**Task objective:**
Below are some records; find each line that carries the word "background" and copy it.

Recorded data Start Marker

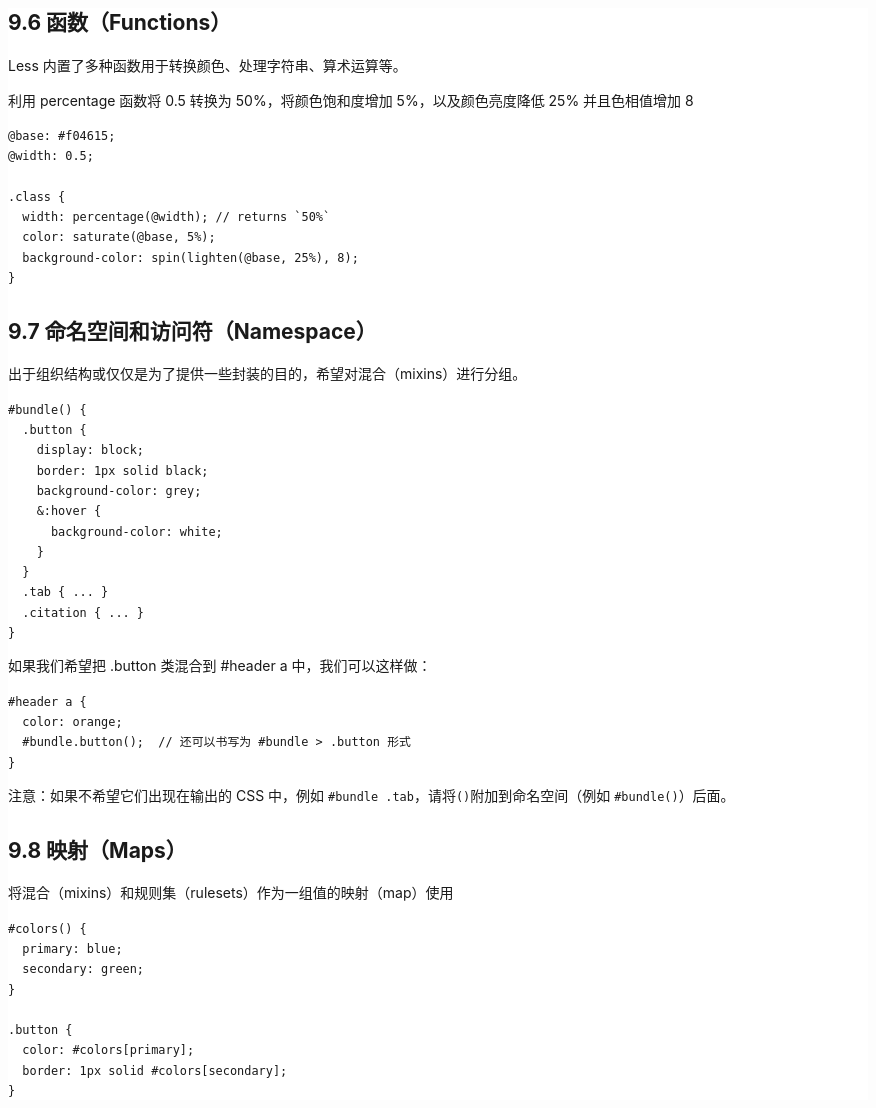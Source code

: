 ## 9.6 函数（Functions）
Less 内置了多种函数用于转换颜色、处理字符串、算术运算等。

利用 percentage 函数将 0.5 转换为 50%，将颜色饱和度增加 5%，以及颜色亮度降低 25% 并且色相值增加 8 
```less
@base: #f04615;
@width: 0.5;

.class {
  width: percentage(@width); // returns `50%`
  color: saturate(@base, 5%);
  background-color: spin(lighten(@base, 25%), 8);
}
```

## 9.7 命名空间和访问符（Namespace）
出于组织结构或仅仅是为了提供一些封装的目的，希望对混合（mixins）进行分组。
```less
#bundle() {
  .button {
    display: block;
    border: 1px solid black;
    background-color: grey;
    &:hover {
      background-color: white;
    }
  }
  .tab { ... }
  .citation { ... }
}
```
如果我们希望把 .button 类混合到 #header a 中，我们可以这样做：
```less
#header a {
  color: orange;
  #bundle.button();  // 还可以书写为 #bundle > .button 形式
}
```
注意：如果不希望它们出现在输出的 CSS 中，例如 `#bundle .tab`，请将`()`附加到命名空间（例如 `#bundle()`）后面。


## 9.8 映射（Maps）
将混合（mixins）和规则集（rulesets）作为一组值的映射（map）使用
```less
#colors() {
  primary: blue;
  secondary: green;
}

.button {
  color: #colors[primary];
  border: 1px solid #colors[secondary];
}
```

Recorded data End Marker

**Finished task:**
  background-color: spin(lighten(@base, 25%), 8);
    background-color: grey;
      background-color: white;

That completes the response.